香港政府トップの林鄭月娥行政長官は会見で「香港は三権分立ではなく、行政が立法や司法を上回る権力を持つ」と明言しました。民主派は、中国が、香港の統治をさらに強化しようとしていることの表れだと強く反発しています。
香港政府トップの林鄭月娥行政長官は1日の定例記者会見で「香港は三権分立ではなく、立法や司法はそれぞれが役割分担をしているにすぎず、行政がこれらを上回る権力を持つ」と明言しました。
香港の憲法にあたる基本法には「三権分立」についての記述はありませんが、これまで香港の高校の教科書には「香港は三権分立の原則が守られている」などと記載されてきました。

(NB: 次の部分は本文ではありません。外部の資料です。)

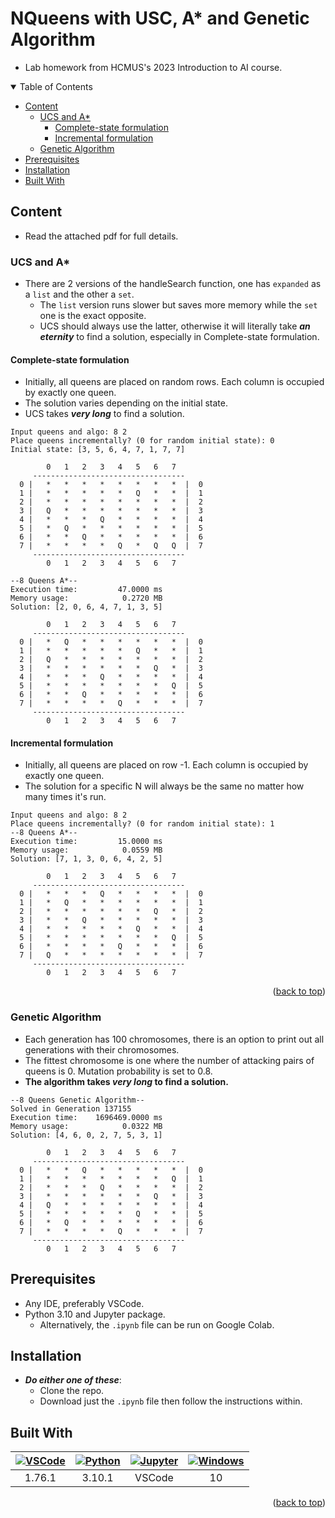 <a name="readme-top"></a>

# NQueens with USC, A* and Genetic Algorithm

- Lab homework from HCMUS's 2023 Introduction to AI course.

<details open>
  <summary>Table of Contents</summary>
  <ul>
    <li>
      <a href="#content">Content</a>
      <ul>
        <li>
          <a href="#ucs-and-a">UCS and A*</a>
          <ul>
            <li><a href="#complete-state-formulation">Complete-state formulation</a></li>
            <li><a href="#incremental-formulation">Incremental formulation</a></li>
          </ul>
        </li>
        <li><a href="#genetic-algorithm">Genetic Algorithm</a></li>
      </ul>
    </li>
    <li><a href="#prerequisites">Prerequisites</a></li>
    <li><a href="#installation">Installation</a></li>
    <li><a href="#built-with">Built With</a></li>
  </ul>
</details>

## Content

- Read the attached pdf for full details.

### UCS and A*

- There are 2 versions of the handleSearch function, one has `expanded` as a `list` and the other a `set`.
   - The `list` version runs slower but saves more memory while the `set` one is the exact opposite.
   - UCS should always use the latter, otherwise it will literally take ***an eternity*** to find a solution, especially in Complete-state formulation.

#### Complete-state formulation
- Initially, all queens are placed on random rows. Each column is occupied by exactly one queen.
- The solution varies depending on the initial state.
- UCS takes ***very long*** to find a solution.
```text
Input queens and algo: 8 2
Place queens incrementally? (0 for random initial state): 0
Initial state: [3, 5, 6, 4, 7, 1, 7, 7]    
   
        0   1   2   3   4   5   6   7      
     ----------------------------------    
  0 |   *   *   *   *   *   *   *   *  |  0
  1 |   *   *   *   *   *   Q   *   *  |  1
  2 |   *   *   *   *   *   *   *   *  |  2
  3 |   Q   *   *   *   *   *   *   *  |  3
  4 |   *   *   *   Q   *   *   *   *  |  4
  5 |   *   Q   *   *   *   *   *   *  |  5
  6 |   *   *   Q   *   *   *   *   *  |  6
  7 |   *   *   *   *   Q   *   Q   Q  |  7
     ----------------------------------
        0   1   2   3   4   5   6   7
   
--8 Queens A*--
Execution time:         47.0000 ms
Memory usage:            0.2720 MB
Solution: [2, 0, 6, 4, 7, 1, 3, 5]

        0   1   2   3   4   5   6   7
     ----------------------------------
  0 |   *   Q   *   *   *   *   *   *  |  0
  1 |   *   *   *   *   *   Q   *   *  |  1
  2 |   Q   *   *   *   *   *   *   *  |  2
  3 |   *   *   *   *   *   *   Q   *  |  3
  4 |   *   *   *   Q   *   *   *   *  |  4
  5 |   *   *   *   *   *   *   *   Q  |  5
  6 |   *   *   Q   *   *   *   *   *  |  6
  7 |   *   *   *   *   Q   *   *   *  |  7
     ----------------------------------
        0   1   2   3   4   5   6   7
```
#### Incremental formulation
- Initially, all queens are placed on row -1. Each column is occupied by exactly one queen.
- The solution for a specific N will always be the same no matter how many times it's run.
```text
Input queens and algo: 8 2
Place queens incrementally? (0 for random initial state): 1
--8 Queens A*--
Execution time:         15.0000 ms
Memory usage:            0.0559 MB
Solution: [7, 1, 3, 0, 6, 4, 2, 5]
   
        0   1   2   3   4   5   6   7      
     ----------------------------------    
  0 |   *   *   *   Q   *   *   *   *  |  0
  1 |   *   Q   *   *   *   *   *   *  |  1
  2 |   *   *   *   *   *   *   Q   *  |  2
  3 |   *   *   Q   *   *   *   *   *  |  3
  4 |   *   *   *   *   *   Q   *   *  |  4
  5 |   *   *   *   *   *   *   *   Q  |  5
  6 |   *   *   *   *   Q   *   *   *  |  6
  7 |   Q   *   *   *   *   *   *   *  |  7
     ----------------------------------    
        0   1   2   3   4   5   6   7      
```

<p align="right">(<a href="#readme-top">back to top</a>)</p>

### Genetic Algorithm

- Each generation has 100 chromosomes, there is an option to print out all generations with their chromosomes.
- The fittest chromosome is one where the number of attacking pairs of queens is 0. Mutation probability is set to 0.8.
- **The algorithm takes ***very long*** to find a solution.**

```text
--8 Queens Genetic Algorithm--
Solved in Generation 137155
Execution time:    1696469.0000 ms
Memory usage:            0.0322 MB
Solution: [4, 6, 0, 2, 7, 5, 3, 1]

        0   1   2   3   4   5   6   7 
     ----------------------------------
  0 |   *   *   Q   *   *   *   *   *  |  0
  1 |   *   *   *   *   *   *   *   Q  |  1
  2 |   *   *   *   Q   *   *   *   *  |  2
  3 |   *   *   *   *   *   *   Q   *  |  3
  4 |   Q   *   *   *   *   *   *   *  |  4
  5 |   *   *   *   *   *   Q   *   *  |  5
  6 |   *   Q   *   *   *   *   *   *  |  6
  7 |   *   *   *   *   Q   *   *   *  |  7
     ----------------------------------
        0   1   2   3   4   5   6   7 
```

## Prerequisites

- Any IDE, preferably VSCode.
- Python 3.10 and Jupyter package.
  - Alternatively, the `.ipynb` file can be run on Google Colab.

## Installation

- ***Do either one of these***:
  - Clone the repo.
  - Download just the `.ipynb` file then follow the instructions within.

## Built With

[vscodeicon]: https://skillicons.dev/icons?i=vscode&theme=dark
[vscodeurl]: https://code.visualstudio.com/

[pythonicon]: https://skillicons.dev/icons?i=py&theme=dark
[pythonurl]: https://www.python.org/

[jupytericon]: https://cdn.jsdelivr.net/gh/devicons/devicon/icons/jupyter/jupyter-original-wordmark.svg
[jupyterurl]: https://code.visualstudio.com/docs/datascience/jupyter-notebooks

[windowsicon]: https://cdn.jsdelivr.net/gh/devicons/devicon/icons/windows8/windows8-original.svg
[windowsurl]: https://www.microsoft.com/en-us/windows/

| [![VSCode][vscodeicon]][vscodeurl] | [![Python][pythonicon]][pythonurl] | [![Jupyter][jupytericon]][jupyterurl] | [![Windows][windowsicon]][windowsurl] |
| :-: | :-: | :-: | :-: |
| 1.76.1 | 3.10.1 | VSCode | &nbsp;&nbsp; 10 &nbsp;&nbsp; |

<p align="right">(<a href="#readme-top">back to top</a>)</p>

しかし先月、新しい教科書からこうした記述が削除されたことが明らかになったほか、教育行政のトップも三権分立を否定する記述を教科書に載せるよう指示しており、林鄭長官はこうした政府の立場をより鮮明にしました。
また、林鄭長官は「行政長官は香港政府とともに中央政府に対する責任も果たさなければならない」とも述べ、香港の三権分立を否定する立場の中国政府の意向を踏まえたた発言であることをにじませました。
中国が香港への統制を強めるなか、民主派の議員などは「三権が互いにけん制しあって統治してきた香港の歴史をくつがえす発言だ。中国政府が香港の統治を全面的に進めようとする動きに合わせた発言で、容認できない」などと強く反発しています。